With just two weeks left, the time was right or dam nigh essential to begin beauty treatments. After a not-so-relaxing massage, the next item on the agenda was my face.
“Four facial, R500 ($35) before your vedding,” the Jordanian women implored me.
“Four facial, R500.”
I did not know R500 was the tipping point in small business but she was certainly fixated on it. But instead of committing to four I thought I would try her out for one, at the premium cost of R150 ($10.50).
“I sat in her ‘salon’ with all my naked-faced glory exposed to a stream of Arabic-speaking visitors who were there to make deals of one sort or another.
But no matter, she threw a black cloth over my face while the steam rose in my direction. (I’d already insisted she clean the steamer before she even dare turn it towards me).
Then the massage began and she pummelled my face with all the force of an angry biscuit maker – and I knew a four-course facial was out of the question.
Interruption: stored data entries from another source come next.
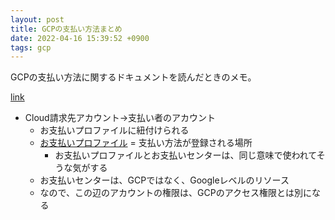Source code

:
 ```yaml
---
layout: post
title: GCPの支払い方法まとめ
date: 2022-04-16 15:39:52 +0900
tags: gcp
---
```


GCPの支払い方法に関するドキュメントを読んだときのメモ。

[link](https://cloud.google.com/billing/docs/how-to/payment-methods?hl=ja)

- Cloud請求先アカウント→支払い者のアカウント
  - お支払いプロファイルに紐付けられる
  - [お支払いプロファイル](https://support.google.com/paymentscenter/topic/9017382?hl=ja) = 支払い方法が登録される場所
    - お支払いプロファイルとお支払いセンターは、同じ意味で使われてそうな気がする
  - お支払いセンターは、GCPではなく、Googleレベルのリソース
  - なので、この辺のアカウントの権限は、GCPのアクセス権限とは別になる
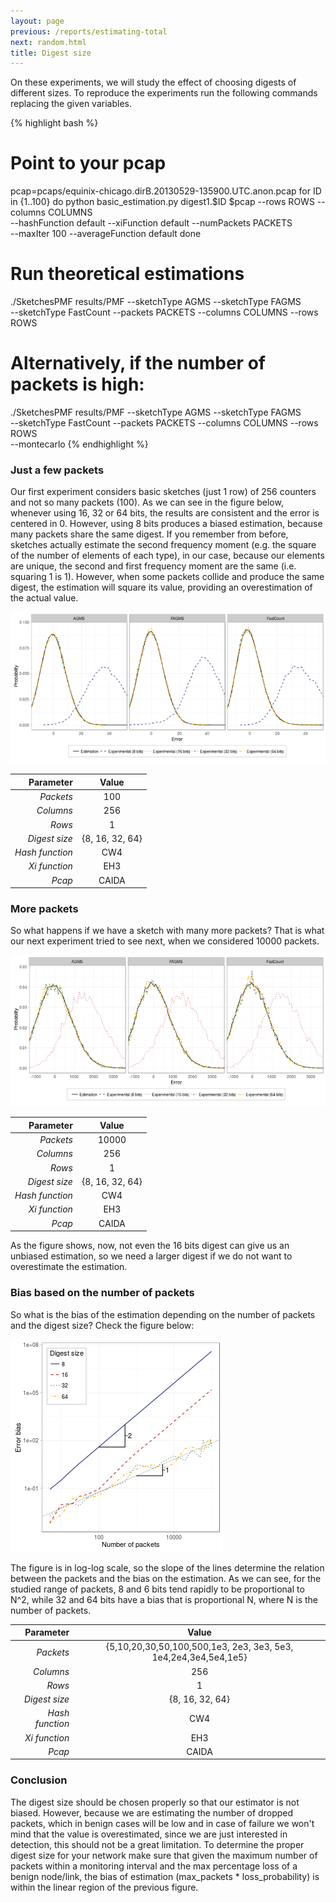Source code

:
 ```yaml
---
layout: page
previous: /reports/estimating-total
next: random.html
title: Digest size
---
```


On these experiments, we will study the effect of choosing digests of different sizes. To reproduce the experiments run the following commands replacing the given variables.

{% highlight bash %}
# Point to your pcap
pcap=pcaps/equinix-chicago.dirB.20130529-135900.UTC.anon.pcap 
for ID in {1..100}
do
  python basic_estimation.py digest1.$ID $pcap --rows ROWS --columns COLUMNS \
    --hashFunction default --xiFunction default --numPackets PACKETS \
    --maxIter 100 --averageFunction default
done
# Run theoretical estimations
./SketchesPMF results/PMF --sketchType AGMS --sketchType FAGMS \
  --sketchType FastCount --packets PACKETS --columns COLUMNS --rows ROWS
# Alternatively, if the number of packets is high: 
./SketchesPMF results/PMF --sketchType AGMS --sketchType FAGMS \
  --sketchType FastCount --packets PACKETS --columns COLUMNS --rows ROWS \
  --montecarlo
{% endhighlight %}

### Just a few packets

Our first experiment considers basic sketches (just 1 row) of 256 counters and not so many packets (100). As we can see in the figure below, whenever using 16, 32 or 64 bits, the results are consistent and the error is centered in 0. However, using 8 bits produces a biased estimation, because many packets share the same digest. If you remember from before, sketches actually estimate the second frequency moment (e.g. the square of the number of elements of each type), in our case, because our elements are unique, the second and first frequency moment are the same (i.e. squaring 1 is 1). However, when some packets collide and produce the same digest, the estimation will square its value, providing an overestimation of the actual value.

![](figures/digest1.png)

|       Parameter |      Value      |
|----------------:|:---------------:|
|       _Packets_ |       100       |
|       _Columns_ |       256       |
|          _Rows_ |        1        |
|   _Digest size_ | {8, 16, 32, 64} |
| _Hash function_ |       CW4       |
|   _Xi function_ |       EH3       |
|          _Pcap_ |      CAIDA      |  

### More packets

So what happens if we have a sketch with many more packets? That is what our next experiment tried to see next, when we considered 10000 packets.

![](figures/digest2.png)

|       Parameter |      Value      |
|----------------:|:---------------:|
|       _Packets_ |      10000      |
|       _Columns_ |       256       |
|          _Rows_ |        1        |
|   _Digest size_ | {8, 16, 32, 64} |
| _Hash function_ |       CW4       |
|   _Xi function_ |       EH3       |
|          _Pcap_ |      CAIDA      |

As the figure shows, now, not even the 16 bits digest can give us an unbiased estimation, so we need a larger digest if we do not want to overestimate the estimation.

### Bias based on the number of packets

So what is the bias of the estimation depending on the number of packets and the digest size? Check the figure below:

![](figures/bias.png)

The figure is in log-log scale, so the slope of the lines determine the relation between the packets and the bias on the estimation. As we can see, for the studied range of packets, 8 and 6 bits tend rapidly to be proportional to N^2, while 32 and 64 bits have a bias that is proportional N, where N is the number of packets.

|       Parameter |                              Value                              |
|----------------:|:---------------------------------------------------------------:|
|       _Packets_ | {5,10,20,30,50,100,500,1e3, 2e3, 3e3, 5e3, 1e4,2e4,3e4,5e4,1e5} |
|       _Columns_ |                               256                               |
|          _Rows_ |                                1                                |
|   _Digest size_ |                         {8, 16, 32, 64}                         |
| _Hash function_ |                               CW4                               |
|   _Xi function_ |                               EH3                               |
|          _Pcap_ |                              CAIDA                              |

### Conclusion

The digest size should be chosen properly so that our estimator is not biased. However, because we are estimating the number of dropped packets, which in benign cases will be low and in case of failure we won't mind that the value is overestimated, since we are just interested in detection, this should not be a great limitation. To determine the proper digest size for your network make sure that given the maximum number of packets within a monitoring interval and the max percentage loss of a benign node/link, the bias of estimation (max\_packets * loss\_probability) is within the linear region of the previous figure.


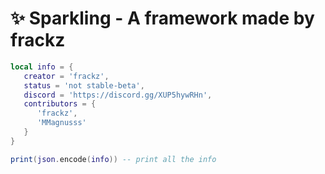 # ✨ Sparkling - A framework made by frackz

```lua
local info = {
   creator = 'frackz',
   status = 'not stable-beta',
   discord = 'https://discord.gg/XUP5hywRHn',
   contributors = {
      'frackz',
      'MMagnusss'
   }
}

print(json.encode(info)) -- print all the info
```
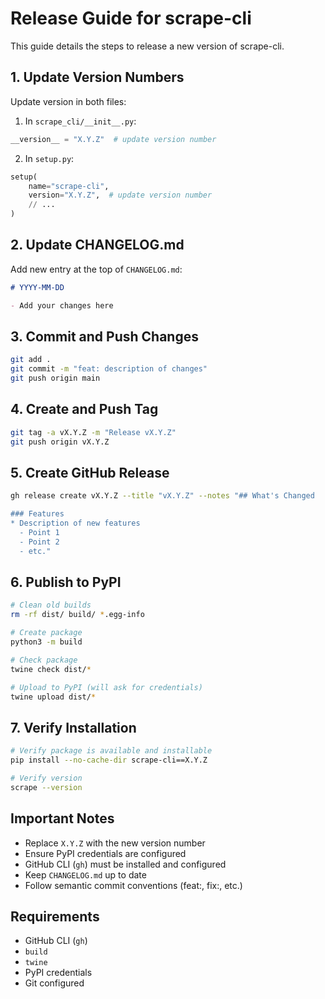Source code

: # Release Guide for scrape-cli

This guide details the steps to release a new version of scrape-cli.

## 1. Update Version Numbers

Update version in both files:

1. In `scrape_cli/__init__.py`:
```python
__version__ = "X.Y.Z"  # update version number
```

2. In `setup.py`:
```python
setup(
    name="scrape-cli",
    version="X.Y.Z",  # update version number
    // ...
)
```

## 2. Update CHANGELOG.md

Add new entry at the top of `CHANGELOG.md`:

```markdown
# YYYY-MM-DD

- Add your changes here
```

## 3. Commit and Push Changes

```bash
git add .
git commit -m "feat: description of changes"
git push origin main
```

## 4. Create and Push Tag

```bash
git tag -a vX.Y.Z -m "Release vX.Y.Z"
git push origin vX.Y.Z
```

## 5. Create GitHub Release

```bash
gh release create vX.Y.Z --title "vX.Y.Z" --notes "## What's Changed

### Features
* Description of new features
  - Point 1
  - Point 2
  - etc."
```

## 6. Publish to PyPI

```bash
# Clean old builds
rm -rf dist/ build/ *.egg-info

# Create package
python3 -m build

# Check package
twine check dist/*

# Upload to PyPI (will ask for credentials)
twine upload dist/*
```

## 7. Verify Installation

```bash
# Verify package is available and installable
pip install --no-cache-dir scrape-cli==X.Y.Z

# Verify version
scrape --version
```

## Important Notes

- Replace `X.Y.Z` with the new version number
- Ensure PyPI credentials are configured
- GitHub CLI (`gh`) must be installed and configured
- Keep `CHANGELOG.md` up to date
- Follow semantic commit conventions (feat:, fix:, etc.)

## Requirements

- GitHub CLI (`gh`)
- `build`
- `twine`
- PyPI credentials
- Git configured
But to cover all bases she offered to sell me two products for the magical R500. I said I didn’t think so.
And the pressure of pummelling intensified until I was left screaming, “not my eyes, please.” With her assurance of soft beautiful skin suspended in disbelief, I was ready to walk out. But the amount of stuff on my face literally weighed me down. Among the things layering my skin was breakfast oats which she assured was “all natural”.
I eventually made my escape after her final plea to see her on Tuesdays and Thursdays for the next two weeks for “four facial, R500.”
That’s one bulk deal I ‘ll have to avoid and henceforth trust my beauty to chance and eight glasses of water a day.